WHAT YOU SHOULD DO:
When the word "forks" shows up in a line of the records below, copy that line.

GIVEN ENTRIES:

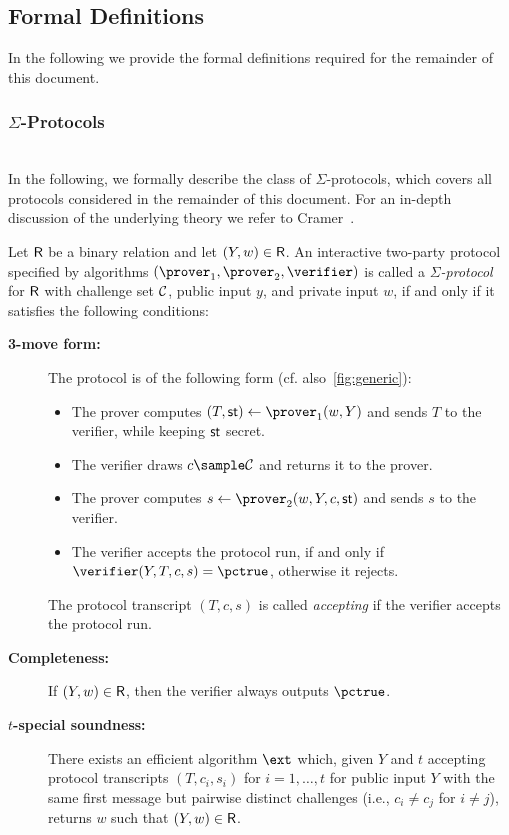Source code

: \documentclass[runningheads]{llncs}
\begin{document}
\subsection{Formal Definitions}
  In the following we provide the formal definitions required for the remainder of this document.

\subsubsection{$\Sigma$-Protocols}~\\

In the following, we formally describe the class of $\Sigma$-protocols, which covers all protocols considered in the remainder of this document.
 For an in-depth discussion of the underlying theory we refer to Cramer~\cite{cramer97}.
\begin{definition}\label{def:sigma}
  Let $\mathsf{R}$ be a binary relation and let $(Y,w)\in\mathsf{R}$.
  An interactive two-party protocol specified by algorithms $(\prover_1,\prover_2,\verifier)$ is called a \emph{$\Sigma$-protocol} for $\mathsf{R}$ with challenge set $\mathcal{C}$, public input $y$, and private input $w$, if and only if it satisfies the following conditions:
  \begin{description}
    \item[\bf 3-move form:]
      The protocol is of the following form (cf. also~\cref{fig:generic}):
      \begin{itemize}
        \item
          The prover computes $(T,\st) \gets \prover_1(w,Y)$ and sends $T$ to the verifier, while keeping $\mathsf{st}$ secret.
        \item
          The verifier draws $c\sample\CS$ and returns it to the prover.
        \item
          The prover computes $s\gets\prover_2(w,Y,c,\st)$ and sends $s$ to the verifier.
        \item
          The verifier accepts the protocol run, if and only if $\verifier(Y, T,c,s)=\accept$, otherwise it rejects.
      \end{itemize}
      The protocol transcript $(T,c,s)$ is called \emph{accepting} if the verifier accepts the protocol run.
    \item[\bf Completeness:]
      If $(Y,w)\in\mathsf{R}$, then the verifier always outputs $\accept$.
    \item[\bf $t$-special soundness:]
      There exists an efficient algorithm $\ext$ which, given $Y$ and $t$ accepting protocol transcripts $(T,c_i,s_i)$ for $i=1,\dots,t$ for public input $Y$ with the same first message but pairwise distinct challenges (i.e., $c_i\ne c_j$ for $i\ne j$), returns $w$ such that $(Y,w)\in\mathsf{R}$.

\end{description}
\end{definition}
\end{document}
...
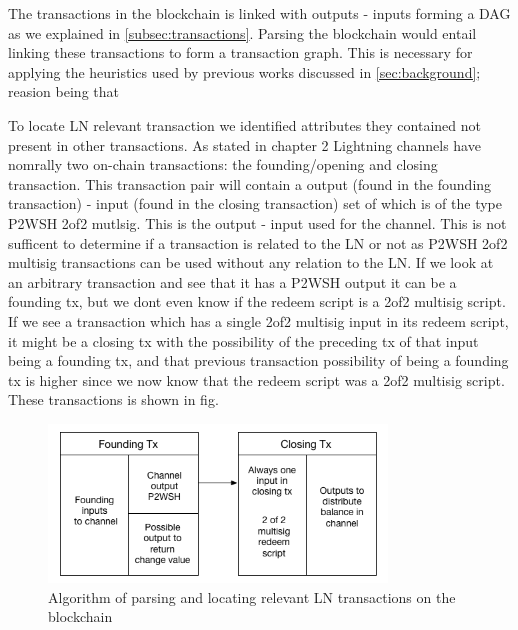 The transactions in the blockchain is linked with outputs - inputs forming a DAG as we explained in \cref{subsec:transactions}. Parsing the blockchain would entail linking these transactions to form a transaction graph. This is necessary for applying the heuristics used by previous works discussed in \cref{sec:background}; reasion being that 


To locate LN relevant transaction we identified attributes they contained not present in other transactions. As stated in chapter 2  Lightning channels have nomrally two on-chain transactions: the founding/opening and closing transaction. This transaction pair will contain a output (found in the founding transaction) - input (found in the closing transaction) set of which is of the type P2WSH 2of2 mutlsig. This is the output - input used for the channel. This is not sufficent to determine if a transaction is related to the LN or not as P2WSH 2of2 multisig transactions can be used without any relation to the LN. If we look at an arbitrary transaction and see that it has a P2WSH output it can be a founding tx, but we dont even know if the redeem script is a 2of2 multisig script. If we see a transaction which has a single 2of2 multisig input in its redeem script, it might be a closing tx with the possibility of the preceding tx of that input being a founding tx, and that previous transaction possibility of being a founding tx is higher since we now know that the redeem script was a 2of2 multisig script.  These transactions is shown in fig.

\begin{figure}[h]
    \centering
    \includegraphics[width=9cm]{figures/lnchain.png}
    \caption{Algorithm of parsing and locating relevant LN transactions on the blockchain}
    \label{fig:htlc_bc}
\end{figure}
* * *
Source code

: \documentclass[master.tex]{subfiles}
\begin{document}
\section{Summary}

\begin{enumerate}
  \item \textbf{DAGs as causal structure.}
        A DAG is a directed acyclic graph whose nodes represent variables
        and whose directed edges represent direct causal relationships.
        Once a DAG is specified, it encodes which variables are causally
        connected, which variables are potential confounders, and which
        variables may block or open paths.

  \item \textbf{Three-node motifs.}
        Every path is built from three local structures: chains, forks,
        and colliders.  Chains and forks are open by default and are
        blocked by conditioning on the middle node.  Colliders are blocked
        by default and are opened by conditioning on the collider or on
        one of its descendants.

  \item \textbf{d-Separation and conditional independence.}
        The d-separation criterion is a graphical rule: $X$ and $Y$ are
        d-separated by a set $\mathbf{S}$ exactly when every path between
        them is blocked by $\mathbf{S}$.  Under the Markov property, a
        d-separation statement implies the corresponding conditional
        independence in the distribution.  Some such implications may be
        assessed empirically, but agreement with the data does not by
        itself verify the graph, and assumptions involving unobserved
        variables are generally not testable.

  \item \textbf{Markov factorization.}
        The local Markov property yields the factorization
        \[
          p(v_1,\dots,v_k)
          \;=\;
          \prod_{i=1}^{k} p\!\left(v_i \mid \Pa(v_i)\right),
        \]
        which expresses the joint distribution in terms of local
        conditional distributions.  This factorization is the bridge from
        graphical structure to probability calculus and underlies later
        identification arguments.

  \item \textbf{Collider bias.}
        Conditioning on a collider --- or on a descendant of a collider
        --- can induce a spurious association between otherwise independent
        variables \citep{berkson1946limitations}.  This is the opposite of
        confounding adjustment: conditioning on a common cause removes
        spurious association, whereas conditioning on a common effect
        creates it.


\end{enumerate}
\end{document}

EXERCISE ANSWER:
        Every path is built from three local structures: chains, forks,
        and colliders.  Chains and forks are open by default and are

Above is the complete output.